Monday, 10 April 2017

US Constituion stymies Trump

The thoughts behind  this post were formulated before President Trump's volte face in foreign policy and his illegal bombing of Syria.  Whether this is the start of a changed and consistent  foreign policy, a caprice or a temper-tantrum remains to be seen.   The situation is so complex that I have no firm views on the tactics the international community should be following, but  I deeply regret that we do not have a strategy which enables the "great powers" to work together to stop armaments reaching this desperate country, even if they are incapable of brokering a peace.

However, on the (US) domestic front it does seem that the American Constitution is sufficiently robust to prevent the wildest excesses of Trump's campaign rhetoric  from being put into practice.  I believe this is because the US Constitution has an effective and functional separation of the powers of government: the executive, the legislature and the judicature.

So we have seen Trump's illogical banning of entry to the US of citizens of seven largely Muslim countries blocked, twice now, by the judiciary, and his threat to abolish Obamacare blocked by congress.

I suppose it is nothing to do with the Constitution, but I do also admire the courage of the Deputy Director of the US National Security Agency in dismissing Trump's claim that President Obama had asked the UK's CCHQ to "wire-tap" the Trump campaign as "errant nonsense."  I cannot imagine and British civil servant standing up to the Prime Minister in this manner.

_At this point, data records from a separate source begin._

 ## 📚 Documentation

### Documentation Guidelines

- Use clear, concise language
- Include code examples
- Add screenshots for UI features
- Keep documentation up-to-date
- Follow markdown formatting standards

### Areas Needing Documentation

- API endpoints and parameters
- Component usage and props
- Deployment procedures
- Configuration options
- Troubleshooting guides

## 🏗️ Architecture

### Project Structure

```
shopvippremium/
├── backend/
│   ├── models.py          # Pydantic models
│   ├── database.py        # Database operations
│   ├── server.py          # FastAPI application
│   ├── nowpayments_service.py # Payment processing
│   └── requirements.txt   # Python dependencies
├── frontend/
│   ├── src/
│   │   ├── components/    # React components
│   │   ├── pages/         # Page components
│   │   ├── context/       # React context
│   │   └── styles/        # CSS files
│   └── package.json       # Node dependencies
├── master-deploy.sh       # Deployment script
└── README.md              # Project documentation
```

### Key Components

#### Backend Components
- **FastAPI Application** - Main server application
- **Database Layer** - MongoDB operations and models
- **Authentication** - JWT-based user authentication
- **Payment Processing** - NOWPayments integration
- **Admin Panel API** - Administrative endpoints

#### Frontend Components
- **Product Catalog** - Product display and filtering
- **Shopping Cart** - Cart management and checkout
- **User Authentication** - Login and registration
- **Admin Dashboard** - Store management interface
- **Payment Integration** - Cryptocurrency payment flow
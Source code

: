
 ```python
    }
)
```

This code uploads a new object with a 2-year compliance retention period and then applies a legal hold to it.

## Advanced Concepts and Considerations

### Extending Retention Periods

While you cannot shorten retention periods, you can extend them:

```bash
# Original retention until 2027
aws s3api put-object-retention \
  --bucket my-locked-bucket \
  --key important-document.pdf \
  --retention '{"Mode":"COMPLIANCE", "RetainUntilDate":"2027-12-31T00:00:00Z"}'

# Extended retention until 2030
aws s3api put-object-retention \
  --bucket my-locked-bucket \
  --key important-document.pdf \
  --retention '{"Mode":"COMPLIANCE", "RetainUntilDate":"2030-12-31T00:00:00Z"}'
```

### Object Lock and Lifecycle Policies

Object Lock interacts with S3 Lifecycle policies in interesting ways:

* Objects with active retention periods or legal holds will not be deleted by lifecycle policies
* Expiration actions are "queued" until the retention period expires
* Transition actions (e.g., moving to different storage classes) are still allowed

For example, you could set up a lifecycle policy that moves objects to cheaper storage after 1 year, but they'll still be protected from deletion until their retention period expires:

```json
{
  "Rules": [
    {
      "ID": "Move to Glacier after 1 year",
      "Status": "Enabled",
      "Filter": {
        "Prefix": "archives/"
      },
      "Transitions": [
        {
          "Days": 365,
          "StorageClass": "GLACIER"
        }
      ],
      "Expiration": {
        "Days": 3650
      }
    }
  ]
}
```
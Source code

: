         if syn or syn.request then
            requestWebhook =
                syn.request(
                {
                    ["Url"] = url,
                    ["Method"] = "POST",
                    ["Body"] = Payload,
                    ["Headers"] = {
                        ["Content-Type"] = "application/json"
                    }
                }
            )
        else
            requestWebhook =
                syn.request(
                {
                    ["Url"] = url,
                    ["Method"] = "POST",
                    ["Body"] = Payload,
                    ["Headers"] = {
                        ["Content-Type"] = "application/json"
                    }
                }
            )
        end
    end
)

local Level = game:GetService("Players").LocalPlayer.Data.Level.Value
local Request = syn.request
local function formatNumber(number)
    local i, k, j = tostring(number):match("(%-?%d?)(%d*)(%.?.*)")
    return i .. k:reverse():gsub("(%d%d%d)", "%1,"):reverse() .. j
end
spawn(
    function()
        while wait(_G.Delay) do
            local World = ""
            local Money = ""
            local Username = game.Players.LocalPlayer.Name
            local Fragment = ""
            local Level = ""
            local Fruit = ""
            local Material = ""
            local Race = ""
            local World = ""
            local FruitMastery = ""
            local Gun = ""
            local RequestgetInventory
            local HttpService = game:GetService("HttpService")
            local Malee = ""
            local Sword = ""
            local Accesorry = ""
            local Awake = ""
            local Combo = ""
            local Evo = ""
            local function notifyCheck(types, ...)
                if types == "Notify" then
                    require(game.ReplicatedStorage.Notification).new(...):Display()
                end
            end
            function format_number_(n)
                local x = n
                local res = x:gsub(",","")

Sadly the concept of the separation of powers is hardly apparent  in the British Constitution.  The executive (government) has by definition control of the legislature -  it is formed by the political grouping which "commands the confidence of the majority in the House of Commons."  The party whips are so powerful and our MPs so supine that we have in effect an "elective dictatorship,"  - the government can do more or less what it likes for five years and is then answerable to the electorate. So we have seen Mrs May's s erroneous policies, not just for Brexit but for "hard" Brexit, believed to be mistaken by the majority of MPs, railroaded through parliament.

Our judiciary remains reasonably independent, and, in defiance of being labelled "enemies of the people" by the  government's chief supporting newspaper,  forced the government, twice, to give Parliament a say in the triggering of Article 50.  Unfortunately MPs didn't have the guts to take advantage of the power they clearly hold.

Given that the resources and energies  of our political class are to be entirely devoted to the minutiae  of Brexit for the next two years (and possibly longer) there is little hope of any serious attention being given to constitutional affairs.  Yet, if nothing else, the Brexit débacle demonstrates that our constitution is no longer fit for purpose and needs root and branch reform.


  1. Brexit must rank as the longest kamikaze expedition ever undertaken.

    1. A good analogy, and a path of self-harm which could have b=en so easily avoided. Had parliament said "Thanks (for your advice), but no thanks" way back in June 2016 the ensuing row would have already have been forgotten (apart from continued muttering on the sidelines by the fruitcakes) and we might, just might, have been paying attention to the real problems facing our country: growing inequality, poor productivity, an alarming balance of external payments deficit and collapsing health and care systems - to name but some. Instead. . . .wqay ac.